Çin’in BM Daimi Temsilcisi Zhang Jun, ise bildiriyi kınayarak argümanları palavra ve Çin’e ziyan vermeye yönelik bir komplo olarak nitelendirdi.


‘Türkiye bu sopaya en hayli maruz kalan ülkelerden biri’


BM’de
buna benzeri açıklamalar sıkça yapılıyor fakat Ankara uzun müddettir Çin’e karşı olan bu bildirilerde imzacı olmuyordu. Pekala, bu durum bir siyaset değişikliğine mi işaret ediyor? Gazete-Yazar Mehmet Ali Güller, Sputnik için yaptığı değerlendirmede şunları kaydetti:


BM’de ABD-Fransa öncülüğünde yapılan bu davet, Batı’nın Çin’e karşı bir baskı oluşturma teşebbüsü olarak kıymetlendirilebilir. ABD’nin Çin ve Rusya başta, rakiplerine karşı kelamda insan hakları sopası sallaması, yeni bir durum değil aslına bakarsan. Türkiye de bu sopaya en hayli maruz kalan ülkelerden biridir. ötürüsıyla ABD’nin artık Uygur probleminde Çin’e karşı kaldırdığı bu sopaya Türkiye’nin takviye vermemesi gerekir.


‘Sorunların tahlil yolu ve adresi bellidir’

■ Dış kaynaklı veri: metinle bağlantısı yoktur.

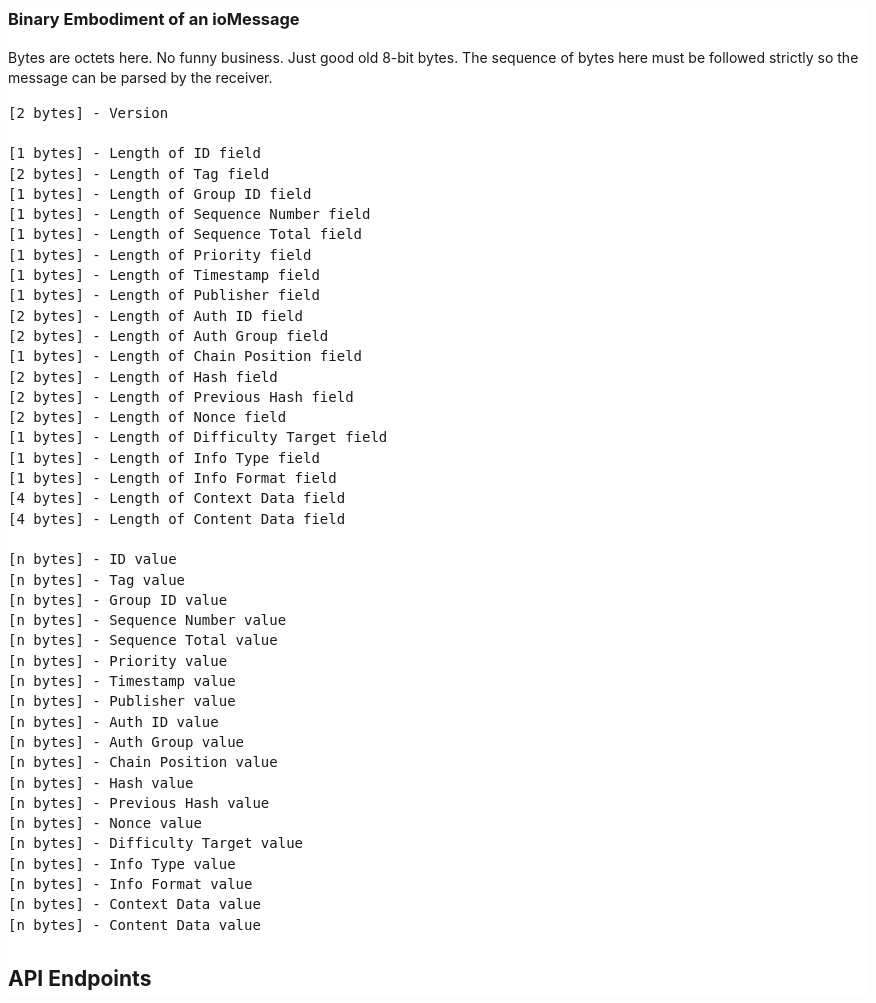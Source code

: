 </pre>

### Binary Embodiment of an ioMessage

Bytes are octets here. No funny business. Just good old 8-bit bytes. The sequence of bytes here must be followed strictly so the message can be parsed by the receiver.

<pre>
[2 bytes] - Version

[1 bytes] - Length of ID field
[2 bytes] - Length of Tag field
[1 bytes] - Length of Group ID field
[1 bytes] - Length of Sequence Number field
[1 bytes] - Length of Sequence Total field
[1 bytes] - Length of Priority field
[1 bytes] - Length of Timestamp field
[1 bytes] - Length of Publisher field
[2 bytes] - Length of Auth ID field
[2 bytes] - Length of Auth Group field
[1 bytes] - Length of Chain Position field
[2 bytes] - Length of Hash field
[2 bytes] - Length of Previous Hash field
[2 bytes] - Length of Nonce field
[1 bytes] - Length of Difficulty Target field
[1 bytes] - Length of Info Type field
[1 bytes] - Length of Info Format field
[4 bytes] - Length of Context Data field
[4 bytes] - Length of Content Data field

[n bytes] - ID value
[n bytes] - Tag value
[n bytes] - Group ID value
[n bytes] - Sequence Number value
[n bytes] - Sequence Total value
[n bytes] - Priority value
[n bytes] - Timestamp value
[n bytes] - Publisher value
[n bytes] - Auth ID value
[n bytes] - Auth Group value
[n bytes] - Chain Position value
[n bytes] - Hash value
[n bytes] - Previous Hash value
[n bytes] - Nonce value
[n bytes] - Difficulty Target value
[n bytes] - Info Type value
[n bytes] - Info Format value
[n bytes] - Context Data value
[n bytes] - Content Data value
</pre>

## API Endpoints
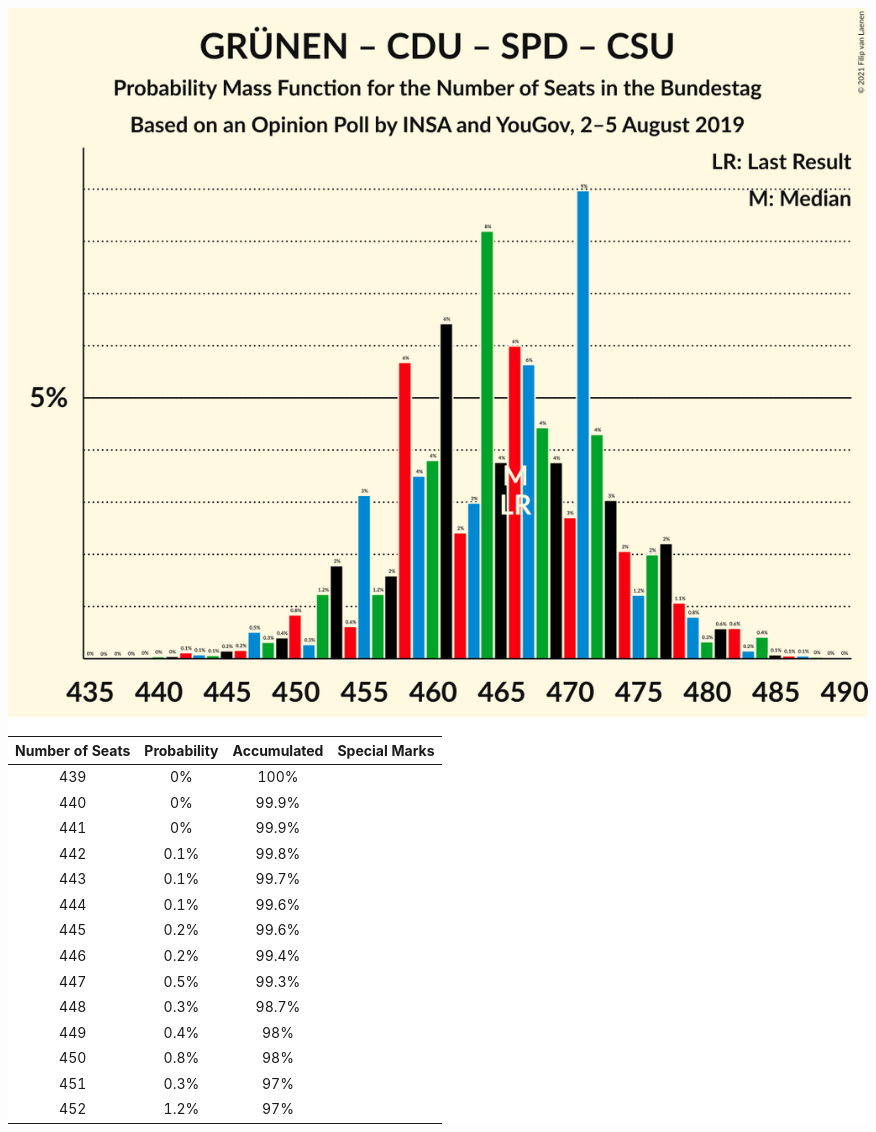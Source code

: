 ![Graph with seats probability mass function not yet produced](2019-08-05-INSAandYouGov-coalitions-seats-pmf-grünen–cdu–spd–csu.png "Seats Probability Mass Function")

| Number of Seats | Probability | Accumulated | Special Marks |
|:---------------:|:-----------:|:-----------:|:-------------:|
| 439 | 0% | 100% |  |
| 440 | 0% | 99.9% |  |
| 441 | 0% | 99.9% |  |
| 442 | 0.1% | 99.8% |  |
| 443 | 0.1% | 99.7% |  |
| 444 | 0.1% | 99.6% |  |
| 445 | 0.2% | 99.6% |  |
| 446 | 0.2% | 99.4% |  |
| 447 | 0.5% | 99.3% |  |
| 448 | 0.3% | 98.7% |  |
| 449 | 0.4% | 98% |  |
| 450 | 0.8% | 98% |  |
| 451 | 0.3% | 97% |  |
| 452 | 1.2% | 97% |  |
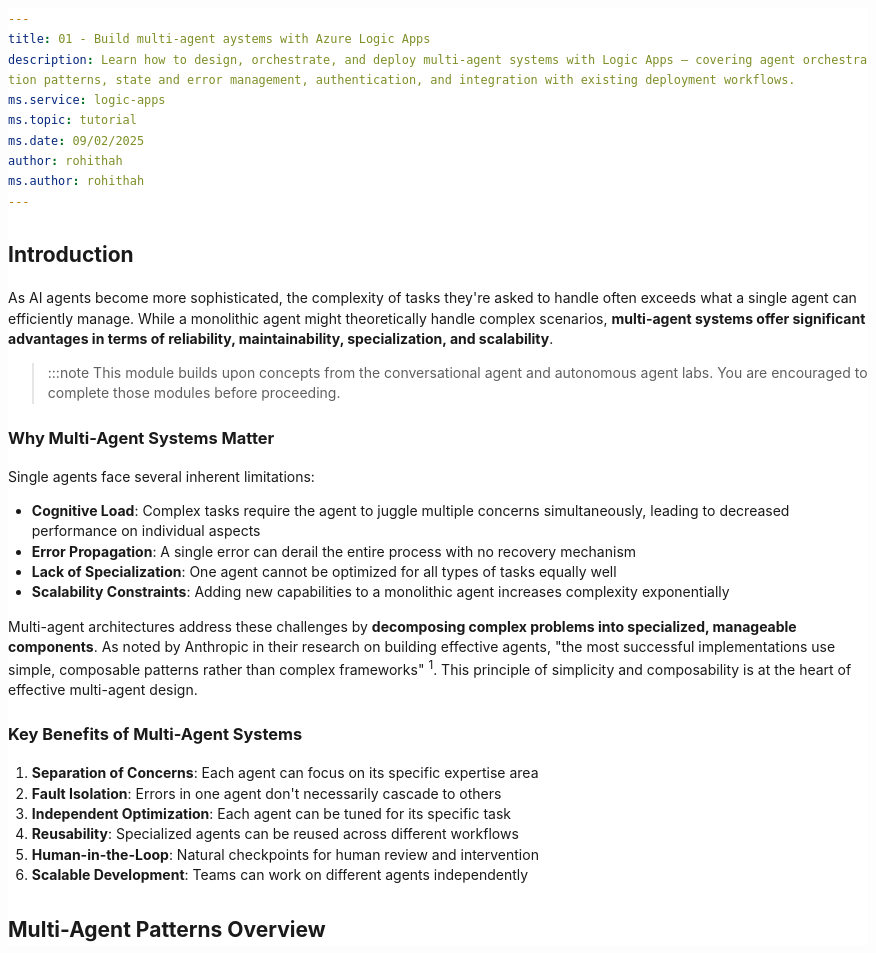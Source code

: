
 ```yaml
--- 
title: 01 - Build multi-agent aystems with Azure Logic Apps
description: Learn how to design, orchestrate, and deploy multi-agent systems with Logic Apps — covering agent orchestration patterns, state and error management, authentication, and integration with existing deployment workflows.
ms.service: logic-apps
ms.topic: tutorial
ms.date: 09/02/2025
author: rohithah
ms.author: rohithah
---
```


## Introduction

As AI agents become more sophisticated, the complexity of tasks they're asked to handle often exceeds what a single agent can efficiently manage. While a monolithic agent might theoretically handle complex scenarios, **multi-agent systems offer significant advantages in terms of reliability, maintainability, specialization, and scalability**.

> :::note
> This module builds upon concepts from the conversational agent and autonomous agent labs. You are encouraged to complete those modules before proceeding.

### Why Multi-Agent Systems Matter

Single agents face several inherent limitations:

- **Cognitive Load**: Complex tasks require the agent to juggle multiple concerns simultaneously, leading to decreased performance on individual aspects
- **Error Propagation**: A single error can derail the entire process with no recovery mechanism
- **Lack of Specialization**: One agent cannot be optimized for all types of tasks equally well
- **Scalability Constraints**: Adding new capabilities to a monolithic agent increases complexity exponentially

Multi-agent architectures address these challenges by **decomposing complex problems into specialized, manageable components**. As noted by Anthropic in their research on building effective agents, "the most successful implementations use simple, composable patterns rather than complex frameworks" <sup>1</sup>. This principle of simplicity and composability is at the heart of effective multi-agent design.

### Key Benefits of Multi-Agent Systems

1. **Separation of Concerns**: Each agent can focus on its specific expertise area
2. **Fault Isolation**: Errors in one agent don't necessarily cascade to others
3. **Independent Optimization**: Each agent can be tuned for its specific task
4. **Reusability**: Specialized agents can be reused across different workflows
5. **Human-in-the-Loop**: Natural checkpoints for human review and intervention
6. **Scalable Development**: Teams can work on different agents independently

## Multi-Agent Patterns Overview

Uygur sorunu, Çin’in iç sorunudur” diye devam eden Güller, şunları ekledi:


Ülkelerin iç meselelerine karşı bu tıp teşebbüslerde bulunmak, diğer ülkelerin de size karşı tıpkı teşebbüste olmasına niye olur. Sıkıntıların tahlil yolu ve adresi belirlidir. Emperyalist ABD’nin sıkıntısı de esasen sorun çözmek değildir. Yani ABD Uygur konusuna Uygur sevgisinden değil, Çin aykırılığından dolayı eğiliyor. Bu tuzaklara düşmemek gerekir. ABD’nin bu konulardaki nahoş siyasetlerinin turnusol kağıdı Kıbrıs’tır. Uygurların Çin’den, Kürtlerin Irak, Suriye, İran ve Türkiye’den kopmasını isteyen ABD, mesela Kıbrıs Türkünün ise Rumlarla zorla birleşmesini savunuyor.


‘İktidarın sıkışık iktisat siyasetiyle ilgili’


Pekala, Ankara niye bu mevzuda bir değişikliğe gitti? Güller’in bu bahisteki değerlendirmesi şöyleki oldu:


Ankara’nın uzun bir süre istikrarlı götürdüğü bu sorun konusunda, artık Batı’yla birlikte hareket etmesi, aslında iktidarın sıkışık iktisat siyasetiyle ilgilidir. Seçim sürecine girildiği şu devirde Batı kredilerine muhtaçlığı olan iktidar, o krediler için sağlaması gereken siyasi dayanağa oynuyor. Ankara’nın Kırım sorunu konusunda Rusya’ya karşı, Uygur sorunu konusunda Çin’e karşı ABD-Fransa-İngiltere üçlüsünün yanında konumlanması, kuşkusuz Türkiye’nin çıkarlarına uygun değildir. Ankara, Batı’nın kart olarak kullandığı hususlara takviye vererek, kendisine karşı kullanılan kartları da ne yazık ki ‘meşru’ saymış oluyor. Özetle, Ankara’nın Çin ve Rusya’ya karşı Batı’nın kullandığı kartlara sahip çıkması, her bakımdan yanlıştır.